If the ksoftirqd thread has a softirq pending and is blocked on the
`local_softirq_locks' lock then softirq_check_pending_idle() won't
complain because the "lock owner" will mask away this softirq from the
mask of pending softirqs.
If ksoftirqd has an additional softirq pending then it won't be masked
out because we never look at ksoftirqd's mask.

If there are still pending softirqs while going to idle check
ksoftirqd's and ktimersfotd's mask before complaining about unhandled
softirqs.

Cc: [email protected]
Signed-off-by: Sebastian Andrzej Siewior <[email protected]>
---
kernel/softirq.c | 58 +++++++++++++++++++++++++++++++++++-------------
1 file changed, 42 insertions(+), 16 deletions(-)
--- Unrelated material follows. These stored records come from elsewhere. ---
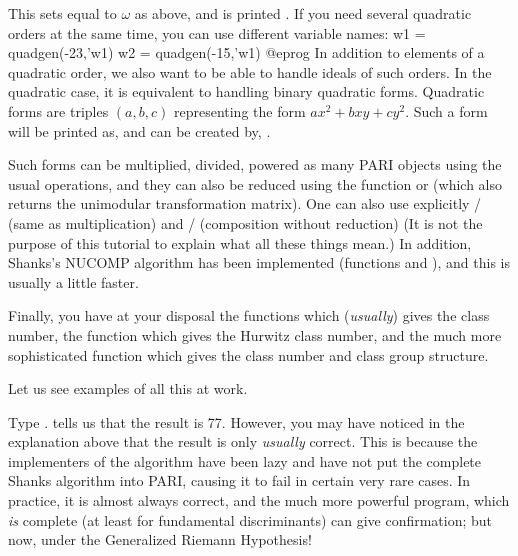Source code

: This sets  equal to $\omega$ as above, and is printed .
If you need several quadratic orders at the same time, you can
use different variable names:
\bprog
  w1 = quadgen(-23,'w1)
  w2 = quadgen(-15,'w1)
@eprog\noindent
\smallskip
%
In addition to elements of a quadratic order, we also want to be able to
handle ideals of such orders. In the quadratic case, it is equivalent to
handling binary quadratic forms. Quadratic forms are triples $(a,b,c)$
representing the form $ax^2+bxy+cy^2$. Such a form will be printed as, and
can be created by, .

Such forms can be multiplied, divided, powered as many PARI objects using
the usual operations, and they can also be reduced using the function
 or  (which also returns the unimodular
transformation matrix). One can also use explicitly  /
 (same as multiplication) and  / 
(composition without reduction) (It is not the purpose of this tutorial to
explain what all these things mean.) In addition, Shanks's NUCOMP algorithm
has been implemented (functions  and ), and this
is usually a little faster.

Finally, you have at your disposal the functions  which
(\emph{usually}) gives the class number, the function 
which gives the Hurwitz class number, and the much more sophisticated
 function which gives the class number and class group
structure.

Let us see examples of all this at work.

Type .  tells us that the result is 77. However,
you may have noticed in the explanation above that the result is only
\emph{usually} correct. This is because the implementers of the algorithm
have been lazy and have not put the complete Shanks algorithm into PARI,
causing it to fail in certain very rare cases. In practice, it is almost
always correct, and the much more powerful  program, which
\emph{is} complete (at least for fundamental discriminants) can give
confirmation; but now, under the Generalized Riemann Hypothesis!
diff --git a/kernel/softirq.c b/kernel/softirq.c
index c15583162a559..8da664eb843a4 100644
--- a/kernel/softirq.c
+++ b/kernel/softirq.c
@@ -92,6 +92,31 @@ static inline void softirq_clr_runner(unsigned int sirq)
sr->runner[sirq] = NULL;
}

+static bool softirq_check_runner_tsk(struct task_struct *tsk,
+ unsigned int *pending)
+{
+ bool ret = false;
+
+ if (!tsk)
+ return ret;
+
+ /*
+ * The wakeup code in rtmutex.c wakes up the task
+ * _before_ it sets pi_blocked_on to NULL under
+ * tsk->pi_lock. So we need to check for both: state
+ * and pi_blocked_on.
+ */
+ raw_spin_lock(&tsk->pi_lock);
+ if (tsk->pi_blocked_on || tsk->state == TASK_RUNNING) {
+ /* Clear all bits pending in that task */
+ *pending &= ~(tsk->softirqs_raised);
+ ret = true;
+ }
+ raw_spin_unlock(&tsk->pi_lock);
+
+ return ret;
+}
+
/*
* On preempt-rt a softirq running context might be blocked on a
* lock. There might be no other runnable task on this CPU because the
@@ -104,6 +129,7 @@ static inline void softirq_clr_runner(unsigned int sirq)
*/
void softirq_check_pending_idle(void)
{
+ struct task_struct *tsk;
static int rate_limit;
struct softirq_runner *sr = this_cpu_ptr(&softirq_runners);
u32 warnpending;
@@ -113,26 +139,26 @@ void softirq_check_pending_idle(void)
return;

warnpending = local_softirq_pending() & SOFTIRQ_STOP_IDLE_MASK;
+ if (!warnpending)
+ return;
for (i = 0; i < NR_SOFTIRQS; i++) {
- struct task_struct *tsk = sr->runner[i];
+ tsk = sr->runner[i];

- /*
- * The wakeup code in rtmutex.c wakes up the task
- * _before_ it sets pi_blocked_on to NULL under
- * tsk->pi_lock. So we need to check for both: state
- * and pi_blocked_on.
- */
- if (tsk) {
- raw_spin_lock(&tsk->pi_lock);
- if (tsk->pi_blocked_on || tsk->state == TASK_RUNNING) {
- /* Clear all bits pending in that task */
- warnpending &= ~(tsk->softirqs_raised);
- warnpending &= ~(1 << i);
- }
- raw_spin_unlock(&tsk->pi_lock);
- }
+ if (softirq_check_runner_tsk(tsk, &warnpending))
+ warnpending &= ~(1 << i);
}

+ if (warnpending) {
+ tsk = __this_cpu_read(ksoftirqd);
+ softirq_check_runner_tsk(tsk, &warnpending);
+ }
+
+ if (warnpending) {
+ tsk = __this_cpu_read(ktimer_softirqd);
+ softirq_check_runner_tsk(tsk, &warnpending);
+ }
+
+
if (warnpending) {
printk(KERN_ERR "NOHZ: local_softirq_pending %02x\n",
warnpending);
--
2.20.1



Subject: [PATCH RT 2/2] x86: lazy-preempt: properly check against preempt-mask

should_resched() should check against preempt_offset after unmasking the
need-resched-bit. Otherwise should_resched() won't work for
preempt_offset != 0 and lazy-preempt set.

Cc: [email protected]
Signed-off-by: Sebastian Andrzej Siewior <[email protected]>
---
arch/x86/include/asm/preempt.h | 2 +-
1 file changed, 1 insertion(+), 1 deletion(-)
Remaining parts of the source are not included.